PDA

View Full Version : encoding type


maes
09-09-2003, 01:57 PM
What encoding type should I use if I want my XML file to contain the path of a file that the user chooses.

I can't control what's in the filename, so it should be able contain all characters that a filename can have (all chars except: \ / | * ? " < > )

Also I can't supstitute characters in the xml-file because other application might use it and they won't know if I changed anything.

the only charachter I encountered that gave a problem is the '&'. Are there any other chars that a filepath can contain and aren't allowed in an xml file?

I tried:
<?xml version="1.0" encoding="windows-1252"?>
<?xml version="1.0" encoding="ISO-8859-1"?>
<?xml version="1.0" encoding="UTF-8"?>
<?xml version="1.0" encoding="UTF-16"?>
are there any other encoding types? (not according w3schools)

I think putting a filepath in an xml-file isn't uncommon, how do people solve this problem :confused:


I also have an other question. I once downloaded an XML validator from Microsoft. It was very handy, you opened an xml-file in IE, right clicked with you mouse and in the popup menu you could choose to validate (offline). Now I can't seem to find that program anymore. I thought it was msxml, downloaded and installed it, But it didn't gave me the options to validate when I right clicked?
Does anyone know what programm that it was?

Thanks

--Maes

liorean
09-09-2003, 05:21 PM
The characters & " / \ | ? < > are not at all disallowed in all file systems. On my mac, I can find files whose names contain among others the following characters ", ?, <, >, /. & is even allowed in fat, fat32, ntfs file systems. The most generally disallowed character, in fact, is :.

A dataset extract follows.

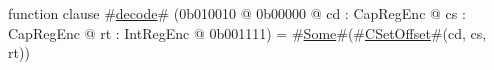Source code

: function clause #\hyperref[sailMIPSzdecode]{decode}# (0b010010 @ 0b00000 @ cd : CapRegEnc @ cs : CapRegEnc @ rt : IntRegEnc @ 0b001111) = #\hyperref[sailMIPSzSome]{Some}#(#\hyperref[sailMIPSzCSetOffset]{CSetOffset}#(cd, cs, rt))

What we do, is that we encode them using standard url encoding. This means, for ASCII characters, that you replace them with %nn where nn is a hexadecimal number.

Have a look at <RFC 1738 (http://www.w3.org/Addressing/rfc1738.txt) (URL)>, <RFC 2396 (http://gbiv.com/protocols/uri/rfc/rfc2396.txt) (URI)>.

No, the largest problem with file names and paths is when they happen to either include one of the reserved url characters, one of the SGML/XML control characters, or characters that conflict with the target file system or transfer method. For legal file names or urls including SGML/XML control characters, we simply escape them. " --> &amp;quot;, &amp; --> &amp;amp;, > --> &amp;gt;, < --> &amp;lt;. As for characters that conflict with target file systems, autorenaming (character replacement) or simply avoiding such filenames are the best ways. Oh, and for the transfer method problems or url reserved characters, that's where we use the %nn format.

maes
09-09-2003, 06:16 PM
>>The characters & " / \ | ? < > are not at all disallowed in all file systems
Oops forgot to tell you, I'm making a windows application. But never the less, you made a good point and I'll check for all characters.

I'll escape (or use the hex equavalent) the characters as you said.

Thanks liorean :)

Maes